DATASET RECORDS>
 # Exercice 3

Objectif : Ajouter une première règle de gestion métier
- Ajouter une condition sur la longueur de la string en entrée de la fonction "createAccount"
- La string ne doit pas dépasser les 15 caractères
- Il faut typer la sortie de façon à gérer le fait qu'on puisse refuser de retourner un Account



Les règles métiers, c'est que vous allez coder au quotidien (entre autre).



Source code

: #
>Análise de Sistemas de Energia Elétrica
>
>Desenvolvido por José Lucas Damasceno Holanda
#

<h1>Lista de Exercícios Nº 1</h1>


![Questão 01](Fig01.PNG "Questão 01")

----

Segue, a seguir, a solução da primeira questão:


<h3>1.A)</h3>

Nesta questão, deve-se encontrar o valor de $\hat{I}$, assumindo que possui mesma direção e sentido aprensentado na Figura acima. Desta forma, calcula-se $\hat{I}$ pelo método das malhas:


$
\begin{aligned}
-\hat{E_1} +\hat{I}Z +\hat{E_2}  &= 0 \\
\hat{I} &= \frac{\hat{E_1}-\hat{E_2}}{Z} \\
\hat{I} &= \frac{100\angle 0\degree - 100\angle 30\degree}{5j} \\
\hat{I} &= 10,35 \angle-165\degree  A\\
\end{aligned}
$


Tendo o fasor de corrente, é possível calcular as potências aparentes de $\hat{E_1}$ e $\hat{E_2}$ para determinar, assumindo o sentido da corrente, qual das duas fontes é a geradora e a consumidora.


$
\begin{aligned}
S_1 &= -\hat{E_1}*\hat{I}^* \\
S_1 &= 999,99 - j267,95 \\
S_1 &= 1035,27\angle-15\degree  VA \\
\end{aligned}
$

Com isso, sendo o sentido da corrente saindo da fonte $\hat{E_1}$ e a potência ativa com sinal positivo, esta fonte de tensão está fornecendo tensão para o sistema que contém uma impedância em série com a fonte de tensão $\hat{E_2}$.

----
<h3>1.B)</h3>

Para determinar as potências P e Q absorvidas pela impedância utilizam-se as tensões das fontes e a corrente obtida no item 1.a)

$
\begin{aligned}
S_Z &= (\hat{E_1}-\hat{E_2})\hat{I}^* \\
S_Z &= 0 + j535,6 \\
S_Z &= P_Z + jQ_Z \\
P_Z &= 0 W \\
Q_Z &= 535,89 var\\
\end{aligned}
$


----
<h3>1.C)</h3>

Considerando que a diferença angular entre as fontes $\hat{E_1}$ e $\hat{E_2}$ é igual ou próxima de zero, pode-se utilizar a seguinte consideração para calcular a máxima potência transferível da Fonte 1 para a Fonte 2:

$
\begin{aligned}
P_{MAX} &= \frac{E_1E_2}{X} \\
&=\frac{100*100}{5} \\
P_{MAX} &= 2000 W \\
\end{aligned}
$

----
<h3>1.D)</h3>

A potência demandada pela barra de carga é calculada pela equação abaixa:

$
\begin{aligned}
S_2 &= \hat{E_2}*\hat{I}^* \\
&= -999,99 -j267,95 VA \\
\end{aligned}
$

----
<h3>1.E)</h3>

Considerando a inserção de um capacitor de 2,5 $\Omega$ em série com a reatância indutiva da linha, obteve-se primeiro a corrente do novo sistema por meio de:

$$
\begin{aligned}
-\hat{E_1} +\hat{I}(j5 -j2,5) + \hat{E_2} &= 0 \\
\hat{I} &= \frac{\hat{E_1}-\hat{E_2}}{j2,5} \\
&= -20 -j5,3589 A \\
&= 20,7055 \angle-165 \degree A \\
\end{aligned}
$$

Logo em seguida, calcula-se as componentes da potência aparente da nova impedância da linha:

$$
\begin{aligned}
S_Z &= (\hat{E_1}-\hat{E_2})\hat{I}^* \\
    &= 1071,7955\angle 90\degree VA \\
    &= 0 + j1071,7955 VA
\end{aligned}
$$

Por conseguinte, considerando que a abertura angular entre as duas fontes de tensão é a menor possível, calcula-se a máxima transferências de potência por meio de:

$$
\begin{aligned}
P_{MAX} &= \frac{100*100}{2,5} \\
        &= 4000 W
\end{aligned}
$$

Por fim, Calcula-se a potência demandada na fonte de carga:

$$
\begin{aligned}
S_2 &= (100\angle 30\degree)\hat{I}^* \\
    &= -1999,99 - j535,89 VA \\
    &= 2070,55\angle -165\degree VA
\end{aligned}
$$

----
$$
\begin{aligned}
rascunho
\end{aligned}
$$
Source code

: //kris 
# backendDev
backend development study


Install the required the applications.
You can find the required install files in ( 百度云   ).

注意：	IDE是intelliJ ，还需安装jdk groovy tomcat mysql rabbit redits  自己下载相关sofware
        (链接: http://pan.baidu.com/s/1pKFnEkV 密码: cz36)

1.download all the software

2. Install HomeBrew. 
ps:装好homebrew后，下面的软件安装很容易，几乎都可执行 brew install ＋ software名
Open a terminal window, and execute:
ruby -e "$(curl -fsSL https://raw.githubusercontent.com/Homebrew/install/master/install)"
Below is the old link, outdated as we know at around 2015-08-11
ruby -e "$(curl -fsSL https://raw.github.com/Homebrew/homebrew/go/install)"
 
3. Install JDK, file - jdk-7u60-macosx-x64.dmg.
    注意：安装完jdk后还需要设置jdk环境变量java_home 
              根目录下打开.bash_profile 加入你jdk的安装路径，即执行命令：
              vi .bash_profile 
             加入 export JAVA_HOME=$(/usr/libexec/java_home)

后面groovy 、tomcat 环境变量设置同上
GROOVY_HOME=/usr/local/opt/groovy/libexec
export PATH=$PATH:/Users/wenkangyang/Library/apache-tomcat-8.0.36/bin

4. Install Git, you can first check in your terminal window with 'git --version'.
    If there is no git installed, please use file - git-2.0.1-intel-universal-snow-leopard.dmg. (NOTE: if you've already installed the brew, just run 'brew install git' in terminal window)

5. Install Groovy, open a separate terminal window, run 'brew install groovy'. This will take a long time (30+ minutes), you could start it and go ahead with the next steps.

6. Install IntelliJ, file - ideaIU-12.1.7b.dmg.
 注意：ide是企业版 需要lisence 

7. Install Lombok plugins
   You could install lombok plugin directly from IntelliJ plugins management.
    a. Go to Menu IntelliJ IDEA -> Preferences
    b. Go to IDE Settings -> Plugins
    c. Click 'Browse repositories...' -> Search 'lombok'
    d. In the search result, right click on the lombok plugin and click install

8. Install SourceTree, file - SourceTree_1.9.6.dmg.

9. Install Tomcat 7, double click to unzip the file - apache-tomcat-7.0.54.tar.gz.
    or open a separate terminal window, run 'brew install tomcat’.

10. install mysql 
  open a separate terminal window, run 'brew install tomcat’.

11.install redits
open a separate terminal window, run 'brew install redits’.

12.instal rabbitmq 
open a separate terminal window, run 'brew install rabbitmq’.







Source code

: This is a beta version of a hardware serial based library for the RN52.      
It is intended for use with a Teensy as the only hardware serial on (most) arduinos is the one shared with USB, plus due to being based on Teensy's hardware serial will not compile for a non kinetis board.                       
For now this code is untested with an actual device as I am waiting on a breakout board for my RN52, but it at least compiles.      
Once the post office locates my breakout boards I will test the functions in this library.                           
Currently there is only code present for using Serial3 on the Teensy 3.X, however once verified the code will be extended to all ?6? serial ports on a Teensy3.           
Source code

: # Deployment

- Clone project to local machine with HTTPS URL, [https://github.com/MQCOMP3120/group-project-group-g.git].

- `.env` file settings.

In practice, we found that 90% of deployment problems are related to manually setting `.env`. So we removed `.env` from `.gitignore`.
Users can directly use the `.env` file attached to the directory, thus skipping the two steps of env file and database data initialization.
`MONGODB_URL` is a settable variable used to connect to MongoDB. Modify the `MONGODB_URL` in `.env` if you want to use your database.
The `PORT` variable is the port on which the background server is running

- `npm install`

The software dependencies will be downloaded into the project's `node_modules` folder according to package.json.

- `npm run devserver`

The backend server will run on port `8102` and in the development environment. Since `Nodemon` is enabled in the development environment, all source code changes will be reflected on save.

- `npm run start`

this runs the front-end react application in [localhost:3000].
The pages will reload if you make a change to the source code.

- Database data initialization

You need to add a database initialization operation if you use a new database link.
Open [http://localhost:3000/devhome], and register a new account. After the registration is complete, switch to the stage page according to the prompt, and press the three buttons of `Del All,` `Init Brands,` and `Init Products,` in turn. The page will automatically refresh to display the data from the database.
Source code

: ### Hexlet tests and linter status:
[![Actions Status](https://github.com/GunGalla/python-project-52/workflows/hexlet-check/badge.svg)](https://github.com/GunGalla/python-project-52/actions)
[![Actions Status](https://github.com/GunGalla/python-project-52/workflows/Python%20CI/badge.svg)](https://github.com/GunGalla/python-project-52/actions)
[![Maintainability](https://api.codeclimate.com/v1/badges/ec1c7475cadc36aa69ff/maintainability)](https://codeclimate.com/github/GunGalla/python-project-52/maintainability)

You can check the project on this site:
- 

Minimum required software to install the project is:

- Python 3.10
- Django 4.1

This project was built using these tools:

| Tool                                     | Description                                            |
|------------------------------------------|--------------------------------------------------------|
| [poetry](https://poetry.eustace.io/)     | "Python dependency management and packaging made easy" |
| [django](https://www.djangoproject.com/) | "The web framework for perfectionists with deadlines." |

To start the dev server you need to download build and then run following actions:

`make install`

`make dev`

WHAT THIS TASK INVOLVES>
Please give back exactly the lines of this listing beginning at the line with "12.instal rabbitmq" and ending with the line with "for the RN52.", both included, and nothing else.

SOLUTION>
12.instal rabbitmq 
open a separate terminal window, run 'brew install rabbitmq’.







Source code

: This is a beta version of a hardware serial based library for the RN52.      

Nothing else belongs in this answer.